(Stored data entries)

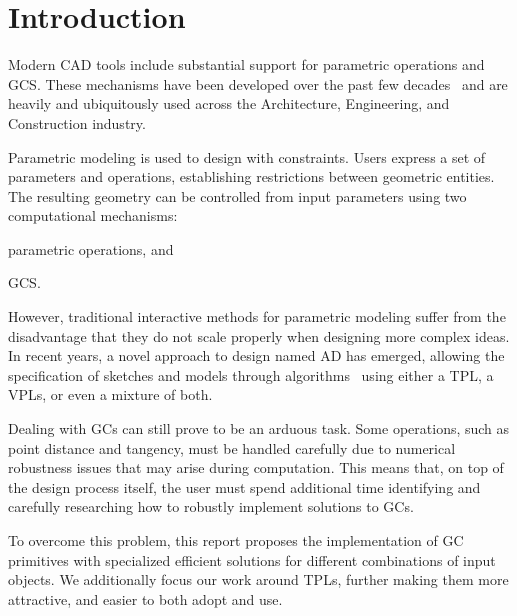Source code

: \section{Introduction}%
\label{sec:intro}

Modern \ac{CAD} tools include substantial support for parametric operations and
\ac{GCS}.  These mechanisms have been developed over the past few
decades~\cite{Bettig:2011:GCSPC} and are heavily and ubiquitously used across
the Architecture, Engineering, and Construction industry.

Parametric modeling is used to design with constraints.  Users express a set of
parameters and operations, establishing restrictions between geometric entities.
The resulting geometry can be controlled from input parameters using two
computational mechanisms:
\begin{enumerate*}[label= (\arabic*)]
  \item parametric operations, and
  \item \ac{GCS}.
\end{enumerate*}

However, traditional interactive methods for parametric modeling suffer from the
disadvantage that they do not scale properly when designing more complex ideas.
In recent years, a novel approach to design named \ac{AD} has emerged, allowing
the specification of sketches and models through
algorithms~\cite{McCormack:2004:GDPDR} using either a \ac{TPL}, a \acp{VPL}, or
even a mixture of both.

Dealing with \acp{GC} can still prove to be an arduous task.  Some operations,
such as point distance and tangency, must be handled carefully due to numerical
robustness issues that may arise during computation.  This means that, on top of
the design process itself, the user must spend additional time identifying and
carefully researching how to robustly implement solutions to \acp{GC}.

To overcome this problem, this report proposes the implementation of \ac{GC}
primitives with specialized efficient solutions for different combinations of
input objects.  We additionally focus our work around \acp{TPL}, further making
them more attractive, and easier to both adopt and use.





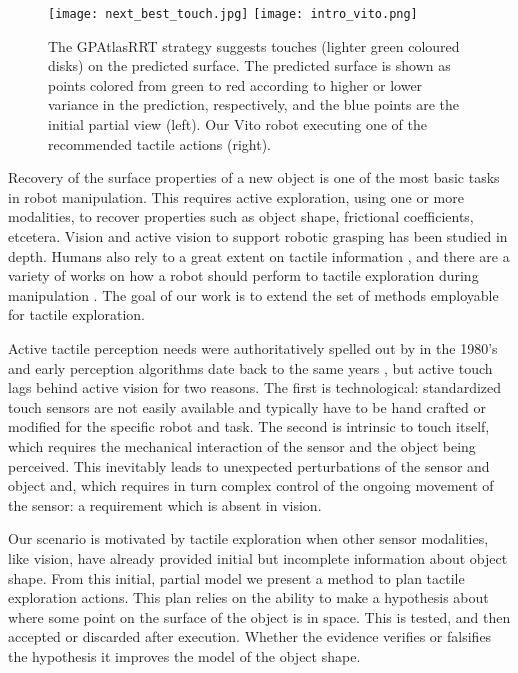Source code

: \begin{figure*}
\centering
  \texttt{[image: next\_best\_touch.jpg]}
  \texttt{[image: intro\_vito.png]}
\caption{The GPAtlasRRT strategy suggests touches (lighter green coloured disks) on the predicted surface. The predicted surface is shown as points colored from green to red according to higher or lower variance in the prediction, respectively, and the blue points are the initial partial view (left). Our Vito robot executing one of the recommended tactile actions (right). }
\label{fig:setup_solution}
\end{figure*}

Recovery of the surface properties of a new object is one of the most basic tasks in robot manipulation. This requires active exploration, using one or more modalities, to recover properties such as object shape, frictional coefficients, etcetera. Vision and active vision to support robotic grasping \cite{Kragic2002TechRep,nunez2013models,arruda16,kopicki2015ijrr,kootstra2012a} has been studied in depth. Humans also rely to a great extent on tactile information \cite{johansson92}, and there are a variety of works on how a robot should perform to tactile exploration during manipulation \cite{zito2013sequential,jentoft2014a,Bjorkman2013Enhancing,Hebert2013Next,Petrovskaya2011Global}. The goal of our work is to extend the set of methods employable for tactile exploration.

Active tactile perception needs were authoritatively spelled out by \cite{Bajcsy1988Active} in the 1980's and early perception algorithms date back to the same years \cite{Grimson1984JRR,Faugeras1983IJCAI,Shekhar1986ICRA,Bajcsy1989Machine}, but active touch lags behind active vision for two reasons. The first is technological: standardized touch sensors are not easily available and typically have to be hand crafted or modified for the specific robot and task. The second is intrinsic to touch itself, which requires the mechanical interaction of the sensor and the object being perceived. This inevitably leads to unexpected perturbations of the sensor and object and, which requires in turn complex control of the ongoing movement of the sensor: a requirement which is absent in vision.

Our scenario is motivated by tactile exploration when other sensor modalities, like vision, have already provided initial but incomplete information about object shape. From this initial, partial model we present a method to plan tactile exploration actions. This plan relies on the ability to make a hypothesis about where some point on the surface of the object is in space. This is tested, and then accepted or discarded after execution. Whether the evidence verifies or falsifies the hypothesis it improves the model of the object shape.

- _ASSIGNMENT_
Please set down only the lines from the first line of the records above through the line that has "ubiquitously used across", exactly, and not the pictures.

- _RESPONSE TO THIS EXERCISE_
Source code

: \section{Introduction}%
\label{sec:intro}

Modern \ac{CAD} tools include substantial support for parametric operations and
\ac{GCS}.  These mechanisms have been developed over the past few
decades~\cite{Bettig:2011:GCSPC} and are heavily and ubiquitously used across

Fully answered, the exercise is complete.